Через три месяца Бояркин перевалил две горные цепи, миновал много больших и малых рек. На одном из перевалов Лантагир показал на долину большой реки и сказал Бояркину с опаской:

— Зея — желтая река, тут и начало Даурского царства…

Дальше идти Лантагир отказался: он страшился мести даурцев. Ни уговоры, ни острастка не помогли. Лантагир взглядывал исподлобья и упорно отмалчивался. Бояркин, боясь измены и лукавства, поставил к Лантагиру старого доносчика, казака Кирюху Лукова. Ночью казаки сполошились. Кирюха валялся убитый, а от Лантагира остался лишь лыжный след. Бояркин послал погоню, но к вечеру казаки вернулись, не сыскав беглеца.

…Недолго мыкались, дошли до Зеи, осмотрелись. Река велика, а по весне разливна, это примечали казаки-бывальцы.

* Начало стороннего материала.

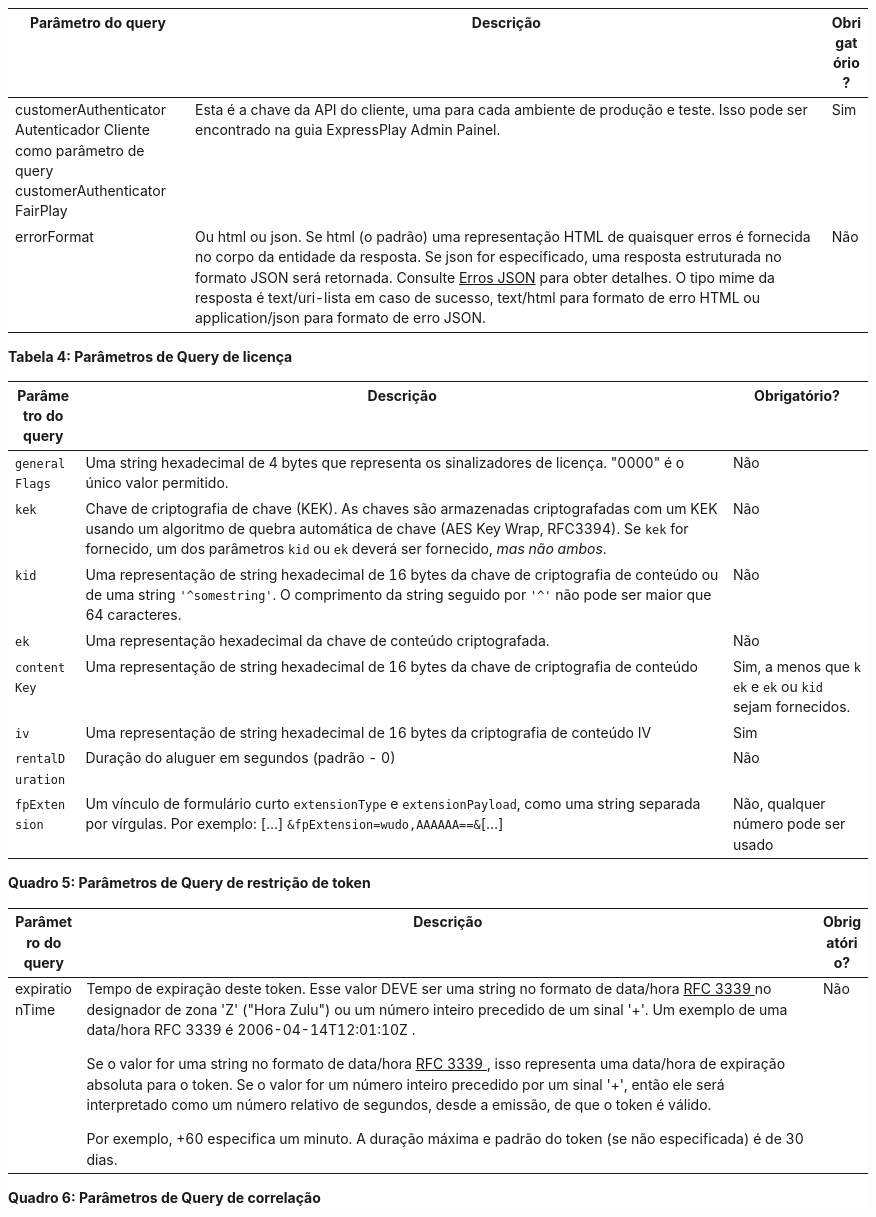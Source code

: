 | Parâmetro do query | Descrição | Obrigatório? |
|--- |--- |--- |
| customerAuthenticator Autenticador Cliente como parâmetro de query customerAuthenticator FairPlay | Esta é a chave da API do cliente, uma para cada ambiente de produção e teste. Isso pode ser encontrado na guia ExpressPlay Admin Painel. | Sim |
| errorFormat | Ou html ou json. Se html (o padrão) uma representação HTML de quaisquer erros é fornecida no corpo da entidade da resposta. Se json for especificado, uma resposta estruturada no formato JSON será retornada. Consulte [Erros JSON](https://www.expressplay.com/developer/restapi/#json-errors) para obter detalhes. O tipo mime da resposta é text/uri-lista em caso de sucesso, text/html para formato de erro HTML ou application/json para formato de erro JSON. | Não |

**Tabela 4: Parâmetros de Query de licença**

| **Parâmetro do query** | **Descrição** | **Obrigatório?** |
|---|---|---|
| `generalFlags` | Uma string hexadecimal de 4 bytes que representa os sinalizadores de licença. &quot;0000&quot; é o único valor permitido. | Não |
| `kek` | Chave de criptografia de chave (KEK). As chaves são armazenadas criptografadas com um KEK usando um algoritmo de quebra automática de chave (AES Key Wrap, RFC3394). Se `kek` for fornecido, um dos parâmetros `kid` ou `ek` deverá ser fornecido, *mas não ambos*. | Não |
| `kid` | Uma representação de string hexadecimal de 16 bytes da chave de criptografia de conteúdo ou de uma string `'^somestring'`. O comprimento da string seguido por `'^'` não pode ser maior que 64 caracteres. | Não |
| `ek` | Uma representação hexadecimal da chave de conteúdo criptografada. | Não |
| `contentKey` | Uma representação de string hexadecimal de 16 bytes da chave de criptografia de conteúdo | Sim, a menos que `kek` e `ek` ou `kid` sejam fornecidos. |
| `iv` | Uma representação de string hexadecimal de 16 bytes da criptografia de conteúdo IV | Sim |
| `rentalDuration` | Duração do aluguer em segundos (padrão - 0) | Não |
| `fpExtension` | Um vínculo de formulário curto `extensionType` e `extensionPayload`, como uma string separada por vírgulas. Por exemplo: […] `&fpExtension=wudo,AAAAAA==&`[…] | Não, qualquer número pode ser usado |

**Quadro 5: Parâmetros de Query de restrição de token**

<table id="table_ar3_lsx_pv">  
 <thead> 
  <tr> 
   <th class="entry"> <b>Parâmetro do query</b> </th> 
   <th class="entry"> <b>Descrição</b> </th> 
   <th class="entry"> <b>Obrigatório?</b> </th> 
  </tr> 
 </thead>
 <tbody> 
  <tr> 
   <td> <span class="codeph"> expirationTime  </span> </td> 
   <td> Tempo de expiração deste token. Esse valor DEVE ser uma string no formato de data/hora <a href="https://www.ietf.org/rfc/rfc3339.txt" format="html" scope="external"> RFC 3339 </a> no designador de zona 'Z' ("Hora Zulu") ou um número inteiro precedido de um sinal '+'. Um exemplo de uma data/hora RFC 3339 é <span class="codeph"> 2006-04-14T12:01:10Z </span>. <p>Se o valor for uma string no formato de data/hora <a href="https://www.ietf.org/rfc/rfc3339.txt" format="html" scope="external"> RFC 3339 </a>, isso representa uma data/hora de expiração absoluta para o token. Se o valor for um número inteiro precedido por um sinal '+', então ele será interpretado como um número relativo de segundos, desde a emissão, de que o token é válido. </p> Por exemplo, <span class="codeph"> +60 </span> especifica um minuto. A duração máxima e padrão do token (se não especificada) é de 30 dias. </td> 
   <td> Não </td> 
  </tr> 
 </tbody> 
</table>

**Quadro 6: Parâmetros de Query de correlação**
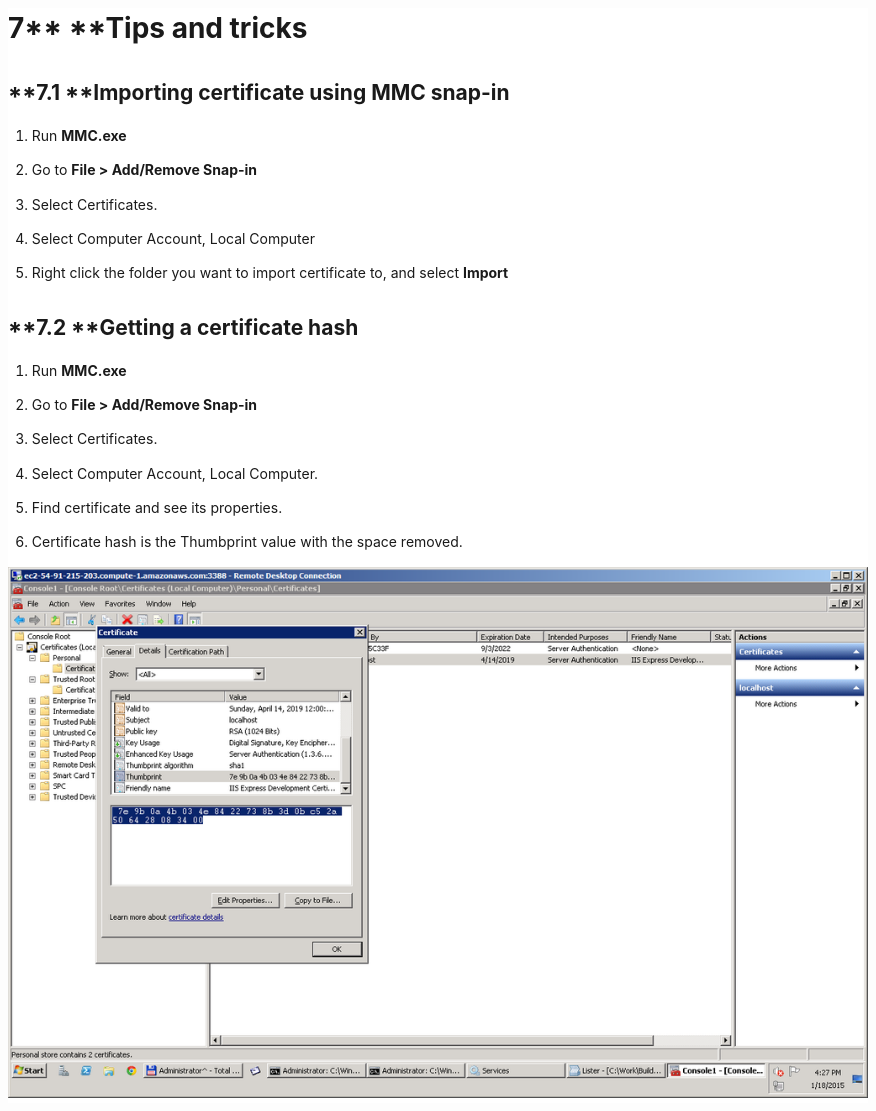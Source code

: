 
# **7**** ****Tips and tricks**

## **7.1 ****Importing certificate using MMC snap-in**

1. Run **MMC.exe**

2. Go to **File > Add/Remove Snap-in**

3. Select Certificates.

4. Select Computer Account, Local Computer

5. Right click the folder you want to import certificate to, and select **Import**

## **7.2 ****Getting a certificate hash**

1. Run **MMC.exe**

2. Go to **File > Add/Remove Snap-in**

3. Select Certificates.

4. Select Computer Account, Local Computer.

5. Find certificate and see its properties.

6. Certificate hash is the Thumbprint value with the space removed.

![image alt text](image_7.png)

— Быстра река, многоводна. Смекаю то по ледяному торосу и снежному заносу, — деловито пояснил Бояркин.

Выбрали холм, укрепились засекой и стали рубить зимовье.

Бояркин подбадривал:

— К весне дощаники сколотим, Зеей пойдем к даурцам.

Весть о появлении русских на Зее привела в смятение даурцев. Неожиданные гости вызывали и тревогу и любопытство. Не успели казаки вбить в мерзлую землю первый кол, как глаза даурских лазутчиков усмотрели в пришельцах лютейших врагов. Первейший доглядчик князя Дыптыла, побывавший у самой засеки, рассказывал князю:

— Пришельцы обличьем страшны, носы птичьи, волосами обросли, словно кочки на болоте, глаза круглые и синие, одежда смешная, луков и стрел нет; вместо этого носят они длинные палки, ревущие и пускающие огонь и дым.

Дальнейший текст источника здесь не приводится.